My classmates’ more conservative parents, for the most part, bit their lips and let our teachers do their thing without parental interference. We got no inkling of their qualms about Fieldston until the night before we graduated, when they put on a parents’ show that included this ditty (sung to the tune of Frank Sinatra’s Love and Marriage):
That demented
School you entered
Was the greatest gift that man invented!
Bottom line for parents: Invest your energies in parenting. Choose your children’s schools carefully— just as you would choose your doctors— and then trust them to practice their professions better than you ever could.
Bottom line for kids: Choose your parents carefully.
Bottom line for me: Just when everyone else seems to be climbing aboard the school voucher bandwagon, I’m trying to jump off the damned thing.
“Every parent of every color, creed, and background,” insists Tina Descovich, co-founder of Moms For Liberty, “has the right to direct the upbringing of their children.” Well, sure. You also have the right to burn down your home. But why would you want to?
The good news for Tina Descovich: Kids who rebel against their parents are likely to rebel against their teachers as well. That’s part of the natural process of learning to think independently. If you don’t want your kids to think independently… well, maybe that’s the crux of your problem, not to mention America’s.
Oh, one other point: Should my conservative friend ever realize his dream of becoming God for one day, burn this column.
To browse the complete archive of Dan’s past columns:
Enjoy Dan Rottenberg’s new memoir, The Education of a Journalist: My Seventy Years on the Frontiers of Free Speech. You can also visit his website at www.danrottenberg.com
From reader Stanley Diamond, Montreal:
I have so enjoyed reading your Contrarian's Notebook, but today's "Parents vs. Teachers"

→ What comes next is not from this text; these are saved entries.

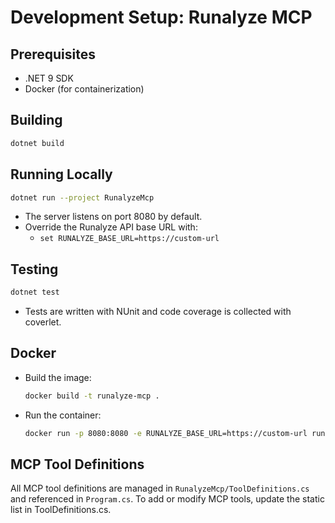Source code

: # Development Setup: Runalyze MCP

## Prerequisites
- .NET 9 SDK
- Docker (for containerization)

## Building
```sh
dotnet build
```

## Running Locally
```sh
dotnet run --project RunalyzeMcp
```
- The server listens on port 8080 by default.
- Override the Runalyze API base URL with:
  - `set RUNALYZE_BASE_URL=https://custom-url`

## Testing
```sh
dotnet test
```
- Tests are written with NUnit and code coverage is collected with coverlet.

## Docker
- Build the image:
  ```sh
  docker build -t runalyze-mcp .
  ```
- Run the container:
  ```sh
  docker run -p 8080:8080 -e RUNALYZE_BASE_URL=https://custom-url runalyze-mcp
  ```

## MCP Tool Definitions

All MCP tool definitions are managed in `RunalyzeMcp/ToolDefinitions.cs` and referenced in `Program.cs`. To add or modify MCP tools, update the static list in ToolDefinitions.cs.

entry really grabbed me. I lived the story of having the blessing of an experiment in education that
was life-changing for me and my class mates.
Can you imagine ten years (1940-1949) of 4th-7th graders having a reunion bringing together former classmates from around the world 60-70 years after graduation? That's right: graduates of public school who became lawyers, doctors, professors, scientists, accountants, authors, documentary makers, businessmen who left their mark and even one who became a leader in the genealogical world following a business career that took him to the four corners of the world!
We were blessed with that rare combination of forward-thinking school officials, truly remarkable
teachers, and supportive parents that together ensured we would have an optimal educational
experience.
Why it died speaks volumes about what happens when the founding teachers retire and jealous
parents of other students in the school complain about the privileged students getting all the
attention and new school officials not willing to fight the fight. It was a sad day.